A Peer-to-Peer decentralised exchange works completely dependent on the software that powers it. All aspects of the exchange are operated and maintained via this platform and there is no additional requirement for a third party to facilitate trade or establish trust. All transactions operating in a decentralised manner are verified by cryptography, thus removing the need for a third-party intermediary.

A cryptocurrency exchange is a marketplace where both buyers and sellers are able to conduct transactions. For example, someone selling Bitcoin is able to use the address of the exchange to deposit their Bitcoins and they are also able to use this balance to sell their Bitcoins for other cryptocurrencies or fiat currencies. Someone looking to buy anything on the exchange would deposit their money onto the exchange and then use it to purchase coins from sellers. This way a direct merchant-customer relationship is established without the need for a government authority or centralised bank to facilitate any step of the process, meaning a significant reduction in fees. The lack of need for an intermediary also means that the processing time is significantly less and for these reasons, decentralised exchanges are increasing in popularity with more and more people and institutions as well as some governments, exploring this new and interesting concept.

Evolution of P2P exchanges

Unfortunately, at the present time, not that many physical stores or outlets accept cryptocurrencies as a legal form of payment for their services. Due to this, online exchanges have been the primary source of transactions in the cryptocurrency sector. These exchanges act as a platform for people to make a connection between crypto and real-world economies.

Prevention of fraud

When you make a transaction with fiat currency, these are refundable and reversible. This is not the case for cryptocurrencies and in cases where an individual buys a crypto coin such as Bitcoin in exchange for fiat currency, they could ask their bank for a refund. This would result in the seller receiving absolutely nothing and for this reason, cryptocurrency exchanges employ different methods to avoid this type of fraud. For example, Coinffeine, a very well-known decentralised P2P Bitcoin exchange, requires the two involved parties to make a deposit before the trade is initiated. This deposit is held in the same way as a security deposit, ensuring that no scam will take place. Once the transaction has been initiated, processed and logged onto the blockchain without any issues, the deposit is returned back to the payer. Another startup also known as LocalBitcoins even allows the two parties to meet in person. Whilst, of course, there are geographical constraints, the option is still there for those that wish to avail themselves of it.

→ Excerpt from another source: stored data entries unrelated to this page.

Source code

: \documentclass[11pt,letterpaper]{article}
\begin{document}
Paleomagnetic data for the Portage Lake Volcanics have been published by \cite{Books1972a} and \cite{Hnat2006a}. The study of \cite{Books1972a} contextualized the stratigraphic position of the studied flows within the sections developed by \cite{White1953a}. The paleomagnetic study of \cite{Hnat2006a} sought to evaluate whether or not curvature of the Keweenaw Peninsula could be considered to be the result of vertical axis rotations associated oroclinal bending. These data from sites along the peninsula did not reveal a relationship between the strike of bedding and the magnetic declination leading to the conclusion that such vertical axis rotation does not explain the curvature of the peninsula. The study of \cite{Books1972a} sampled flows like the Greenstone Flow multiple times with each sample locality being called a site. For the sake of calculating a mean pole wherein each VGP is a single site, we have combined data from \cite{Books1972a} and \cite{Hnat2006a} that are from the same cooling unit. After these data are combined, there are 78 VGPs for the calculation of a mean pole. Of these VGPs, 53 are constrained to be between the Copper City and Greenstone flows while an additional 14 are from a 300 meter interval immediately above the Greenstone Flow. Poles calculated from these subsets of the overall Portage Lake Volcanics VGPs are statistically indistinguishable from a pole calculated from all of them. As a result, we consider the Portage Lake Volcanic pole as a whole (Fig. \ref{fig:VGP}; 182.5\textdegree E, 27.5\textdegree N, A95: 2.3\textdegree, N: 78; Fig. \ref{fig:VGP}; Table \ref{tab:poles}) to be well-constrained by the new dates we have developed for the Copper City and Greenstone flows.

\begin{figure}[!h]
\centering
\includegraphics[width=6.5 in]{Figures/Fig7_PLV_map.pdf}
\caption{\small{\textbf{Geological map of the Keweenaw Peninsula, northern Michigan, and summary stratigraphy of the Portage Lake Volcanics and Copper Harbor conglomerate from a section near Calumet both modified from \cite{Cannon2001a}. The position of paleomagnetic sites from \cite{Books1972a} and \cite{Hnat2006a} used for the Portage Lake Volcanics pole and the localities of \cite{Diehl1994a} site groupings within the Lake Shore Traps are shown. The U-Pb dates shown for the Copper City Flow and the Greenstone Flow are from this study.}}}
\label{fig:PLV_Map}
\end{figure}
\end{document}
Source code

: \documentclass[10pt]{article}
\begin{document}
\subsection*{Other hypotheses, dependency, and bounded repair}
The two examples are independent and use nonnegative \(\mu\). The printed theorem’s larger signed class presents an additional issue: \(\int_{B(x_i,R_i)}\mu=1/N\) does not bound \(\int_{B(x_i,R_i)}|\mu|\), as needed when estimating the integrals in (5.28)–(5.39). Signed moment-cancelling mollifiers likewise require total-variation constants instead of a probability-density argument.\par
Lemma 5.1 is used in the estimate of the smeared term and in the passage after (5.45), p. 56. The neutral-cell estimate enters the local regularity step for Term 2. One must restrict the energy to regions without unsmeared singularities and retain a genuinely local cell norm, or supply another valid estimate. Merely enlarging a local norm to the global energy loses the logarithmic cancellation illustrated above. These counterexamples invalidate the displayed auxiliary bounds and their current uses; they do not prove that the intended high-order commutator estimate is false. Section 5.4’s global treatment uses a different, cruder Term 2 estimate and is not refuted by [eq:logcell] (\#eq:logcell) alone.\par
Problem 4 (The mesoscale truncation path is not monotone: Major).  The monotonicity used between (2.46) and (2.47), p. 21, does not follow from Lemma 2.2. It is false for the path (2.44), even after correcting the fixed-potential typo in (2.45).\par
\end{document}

Advantages of P2P exchange

Whilst a single point of control does offer quicker trading solutions, it also means that there are often fees to pay for the convenience. There is also the issue of attack or failure of this central point which would result in the working and trading of the entire network. By removing the need for a single point of authority, a decentralised P2P exchange can provide high resistance to transaction censorship. Even if a part of the network is required to shut down its operations, the rest of the network can function without it. This means that there is no point of control that can be pressurised resulting in the shut down of the whole network.